Qual a vossa banda/produtor e tema preferido de sempre (internacional e Português se não forem o mesmo)?

Bruno Pernadas - Pergunta muito difícil de responder… desculpem.

João Correia: O meu produtor preferido é o Steve Albini. Música preferida…não consigo escolher.

Melhor disco de sempre (internacional e Português)?

Bruno Pernadas - Continuo sem saber muito bem o que responder… mas gosto muito do "Rain Dogs" e do "Franks Wild Years" do Tom Waits, entre outros mil discos.

João Correia – Vou apenas escolher dois discos que adoro, ok?

Escolho o “Surfer Rosa” dos Pixies porque mudou a minha vida e escolho o “Olympia” de Minta & The Brook Trout porque não ouvia um disco recente que gostasse tanto como este há algum tempo. A Francisca Cortesão e a Mariana Ricardo são incríveis.

Melhor guitarrista de sempre? (Sugere um tema)

Bruno Pernadas - Sem qualquer ordem por relevância; Jim Hall, Wes Montgomery, Django Reinhardt, Marc Ribot, Joey Santiago (Pixies)Graham Coxon (Blur), Ry Cooder, Nuno Ferreira, Mary Halverson, Bill Frisell, Xan McCurdy (Cake) et al.

João Correia – Adoro a dupla Robert Fripp e Adrian Belew na fase de King Crimson dos anos 80 mas citando a Inês Sousa, que canta connosco, “ O Bruno Pernadas toca as notas que eu quero ouvir”. Para mim é igual, Bruno Pernadas rocks!

Melhor baterista de sempre? (Sugere um tema)

Bruno Pernadas - Sem qualquer ordem por relevância; Max Roach, Paul Motian, João Correia, José Salgueiro, Elvin Jones, Ali Jackson et al.

João Correia : Humm… Tenho vários.
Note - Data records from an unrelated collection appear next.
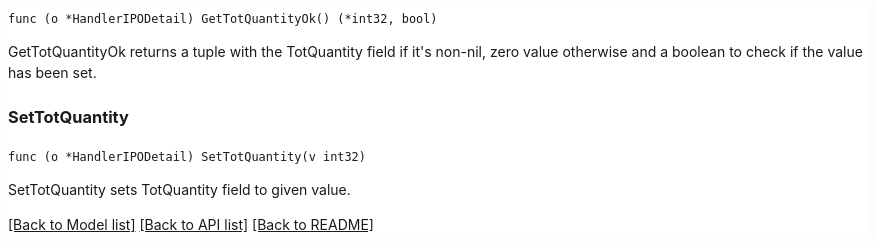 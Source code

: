 `func (o *HandlerIPODetail) GetTotQuantityOk() (*int32, bool)`

GetTotQuantityOk returns a tuple with the TotQuantity field if it's non-nil, zero value otherwise
and a boolean to check if the value has been set.

### SetTotQuantity

`func (o *HandlerIPODetail) SetTotQuantity(v int32)`

SetTotQuantity sets TotQuantity field to given value.



[[Back to Model list]](../README.md#documentation-for-models) [[Back to API list]](../README.md#documentation-for-api-endpoints) [[Back to README]](../README.md)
O Dave Grohl é o meu preferido. Aprendi a tocar sozinho por cima dos discos dos Nirvana e não sosseguei até saber tudo de cor. Adoro ouvir o Chris Daddy Dave com o Robert Glasper. Quando o ouvi tocar a primeira vez fiquei louco.

O José Salgueiro tem sido uma inspiração enorme e mudou a minha maneira de pensar na bateria. Está também no topo da lista. Ouvi-o tocar há uns anos e decidi ir estudar Jazz.

Melhores vozes masculina e feminina de sempre? (Sugere um tema)

Bruno Pernadas - Sem qualquer ordem por relevância;

Masculina: Tom Waits, Nat King Cole, Brian Wilson, Noah Lennox, Johnny Hartman, Curtis Mayfield, Sam Cooke, Chico Buarque et al. Feminina: Billie Holliday, Ella Fitzgerald, Anita O' Day, Trish Keenan (Broadcast), Lhasa de la Sela, Bjork, Laititia Sadier (Stereolab), Gal Costa et al.

João Correia - A minha voz feminina preferida é a Kim Deal.
Voz masculina não sei… adoro o Stephen Malkmus.

Como é fazer música em Portugal no auge (esperemos) da crise que assola o país em pleno 2012? E lá fora seria melhor?

Bruno Pernadas - É muito complicado, pois há menos concertos e não muito bem pagos. Lá fora, com um bom Agenciamento de Concertos seria bem melhor, sim, sem dúvida.

Onde gostavam de fazer o vosso concerto em 2029 de título "Julie & The Carjackers - 20 anos a raptar a rádio dos nossos carros"? E se pudessem, quem gostariam de convidar ao palco a tocar um tema com os J&Cj?

Bruno Pernadas - No Teatro Circo em Braga, e convidar o Tom Barman dos dEUS para cantar uns temas com o João Correia.

João Correia - Gosto disso.

Qual é a melhor sala/espaço de concertos de Lisboa? E do país?

Bruno Pernadas - Em Lisboa, não sei bem, o Santiago Alquimista é um espaço muito giro para concertos, a nível técnico...

João Correia - Creio que a sala com melhores condições técnicas em que já toquei cá em Portugal foi a sala grande do Hard Club, no Porto.

Quais são o vosso local preferido em Lisboa (de noite e de dia) e qual é o o vosso canto secreto na cidade do Sol?

Bruno Pernadas - Eu gosto muito do Miradouro da Graça.

João Correia – Confesso que quando tenho algum tempo livre fujo da cidade.

Muito obrigado pelas vossas respostas, mas sobretudo pela vossa música.

Nós é que agradecemos. A Le cool é altamente!